La cantatrice Madeleine Mathieu dans le rôle de Carmen.  /  Montage d'après une brochure de 1922 © BnF

Everything you always wanted to know about… Carmen by Bizet

On June 7, Franco-Italian tenor Roberto Alagna turns 54; with his 30-year career, he has always expressed his appreciation to the French repertoire. This is an opportunity to talk about one of the most often performed French operas in the world: Carmen.

Carmen is an opera in four acts set in Seville during the 1820s, probably the most often performed opera in the world. However, when it was first performed on March 3, 1875, it was welcomed with "coldness". Now that the opera is being performed at the Rennes Opera house directed by Nicolas Berloffa as well as at the Opéra Bastille in a tough and dark staging by Calixto Bieito set in Spain around 1970, with its gipsy camps and Roberto Alagna as Don José, let’s explore this timeless and nefarious work.

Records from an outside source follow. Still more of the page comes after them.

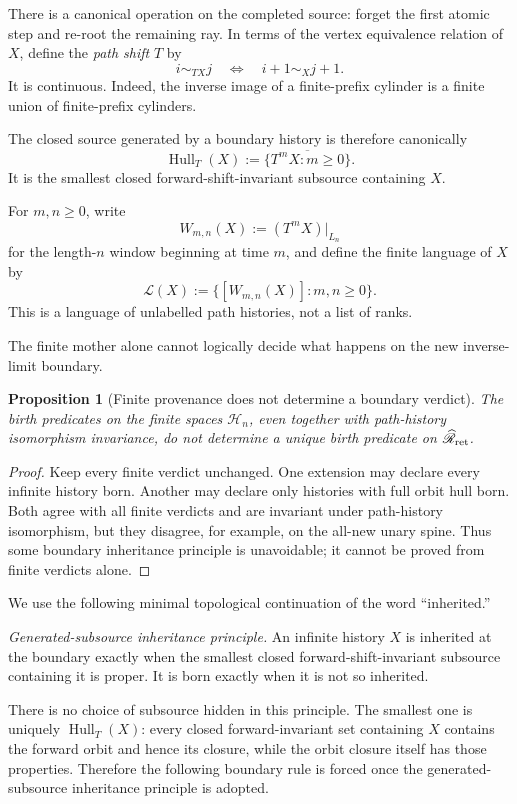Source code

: \documentclass[11pt]{article}
\newtheorem{proposition}[theorem]{Proposition}
\begin{document}
There is a canonical operation on the completed source: forget the first
atomic step and re-root the remaining ray.  In terms of the vertex equivalence
relation of \(X\), define the \emph{path shift} \(T\) by
\[
i\sim_{TX}j
\quad\Longleftrightarrow\quad
i+1\sim_Xj+1.
\]
It is continuous.  Indeed, the inverse image of a finite-prefix cylinder is a
finite union of finite-prefix cylinders.

The closed source generated by a boundary history is therefore canonically
\[
\operatorname{Hull}_T(X)
:=
\overline{\{T^mX:m\ge0\}}.
\]
It is the smallest closed forward-shift-invariant subsource containing \(X\).

For \(m,n\ge0\), write
\[
W_{m,n}(X):=(T^mX)|_{L_n}
\]
for the length-\(n\) window beginning at time \(m\), and define the finite
language of \(X\) by
\[
\mathcal L(X)
:=
\{[W_{m,n}(X)]:m,n\ge0\}.
\]
This is a language of unlabelled path histories, not a list of ranks.

The finite mother alone cannot logically decide what happens on the new
inverse-limit boundary.

\begin{proposition}[Finite provenance does not determine a boundary verdict]
\label{prop:finite-not-boundary}
The birth predicates on the finite spaces \(\mathscr H_n\), even together
with path-history isomorphism invariance, do not determine a unique birth
predicate on \(\widehat{\mathscr R}_{\rm ret}\).
\end{proposition}

\begin{proof}
Keep every finite verdict unchanged.  One extension may declare every
infinite history born.  Another may declare only histories with full orbit
hull born.  Both agree with all finite verdicts and are invariant under
path-history isomorphism, but they disagree, for example, on the all-new unary
spine.
Thus some boundary inheritance principle is unavoidable; it cannot be proved
from finite verdicts alone.
\end{proof}

We use the following minimal topological continuation of the word
``inherited.''

\medskip
\noindent\emph{Generated-subsource inheritance principle.}
An infinite history \(X\) is inherited at the boundary exactly when the
smallest closed forward-shift-invariant subsource containing it is proper.
It is born exactly when it is not so inherited.
\medskip

There is no choice of subsource hidden in this principle.  The smallest one
is uniquely \(\operatorname{Hull}_T(X)\): every closed forward-invariant set
containing \(X\) contains the forward orbit and hence its closure, while the
orbit closure itself has those properties.  Therefore the following boundary
rule is forced once the generated-subsource inheritance principle is adopted.
\end{document}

Carmen is Georges Bizet’s final opera, with a libretto by Henri Meilhac and Ludovic Halévy (who also worked on operettas by Offenbach), based on a novella by Prosper Mérimée. Considered as a renewal in French opera, this work marks a return to lyricism, in the footsteps of the operas by Rameau, Gluck and Berlioz.

The fire of love in Seville

Carmen is above all emotion, love, betrayal, a crime of passion, outlaws… all this is set in Seville, around 1820. It all starts in a square in Seville, between a tobacco factory and a guardhouse. Don José is a soldier, whereas Carmen is the gipsy charming all men (and upsetting all women), who works in the factory. She sings provocative songs, and after some teasing she causes a real fight, attacking a woman with a knife: Carmen must be imprisoned. But Don José (already engaged to a blonde and naive girl called Micaëla) is mesmerised by Carmen, so he frees her and lets her run away.

During act II we find ourselves in Lillas Pastia's Inn, a den of criminals and gipsies, where Carmen sings and dances to seduce the toreador Escamillo. José arrives, mad with jealousy and hopelessly in love with the girl. A fight breaks out, but Carmen blames her lover for not loving her enough to desert and leave with her. Later, he declares his love for her and agrees to follow her in a scene full of passion, introduced by an English horn solo.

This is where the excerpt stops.